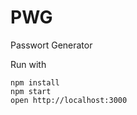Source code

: PWG
=====================
Passwort Generator

Run with
```
npm install
npm start
open http://localhost:3000
```
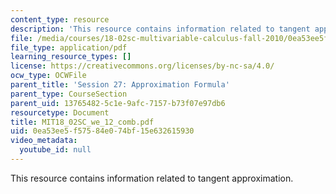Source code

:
 ```yaml
---
content_type: resource
description: 'This resource contains information related to tangent approximation. '
file: /media/courses/18-02sc-multivariable-calculus-fall-2010/0ea53ee5f57584e074bf15e632615930_MIT18_02SC_we_12_comb.pdf
file_type: application/pdf
learning_resource_types: []
license: https://creativecommons.org/licenses/by-nc-sa/4.0/
ocw_type: OCWFile
parent_title: 'Session 27: Approximation Formula'
parent_type: CourseSection
parent_uid: 13765482-5c1e-9afc-7157-b73f07e97db6
resourcetype: Document
title: MIT18_02SC_we_12_comb.pdf
uid: 0ea53ee5-f575-84e0-74bf-15e632615930
video_metadata:
  youtube_id: null
---
```

This resource contains information related to tangent approximation. 
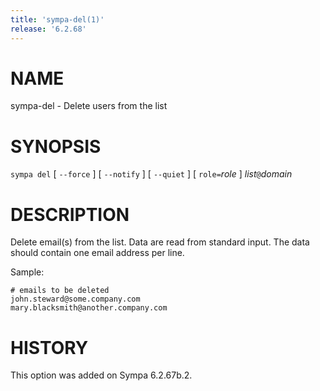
 ```yaml
---
title: 'sympa-del(1)'
release: '6.2.68'
---
```


# NAME

sympa-del - Delete users from the list

# SYNOPSIS

`sympa del` \[ `--force` \] \[ `--notify` \] \[ `--quiet` \] \[ `role=`_role_ \] _list_`@`_domain_

# DESCRIPTION

Delete email(s) from the list. Data are read from standard input.
The data should contain one email address per line.

Sample:

    # emails to be deleted
    john.steward@some.company.com
    mary.blacksmith@another.company.com

# HISTORY

This option was added on Sympa 6.2.67b.2.
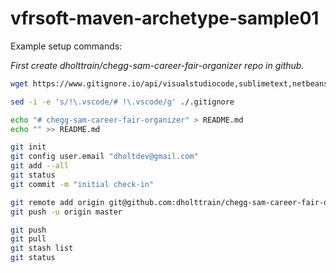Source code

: # vfrsoft-maven-archetype-sample01

Example setup commands:

*First create dholttrain/chegg-sam-career-fair-organizer repo in github.*

``` bash
wget https://www.gitignore.io/api/visualstudiocode,sublimetext,netbeans,maven,linux,java,intellij+iml,intellij+all,intellij,eclipse --output-document=".gitignore"

sed -i -e 's/!\.vscode/# !\.vscode/g' ./.gitignore

echo "# chegg-sam-career-fair-organizer" > README.md
echo "" >> README.md

git init
git config user.email "dholtdev@gmail.com"
git add --all
git status
git commit -m "initial check-in"

git remote add origin git@github.com:dholttrain/chegg-sam-career-fair-organizer.git
git push -u origin master

git push
git pull
git stash list
git status
```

* THE TASK:
If a line in the records above includes the string "related", copy it.

* WRITTEN SOLUTION:
description: 'This resource contains information related to tangent approximation. '
This resource contains information related to tangent approximation. 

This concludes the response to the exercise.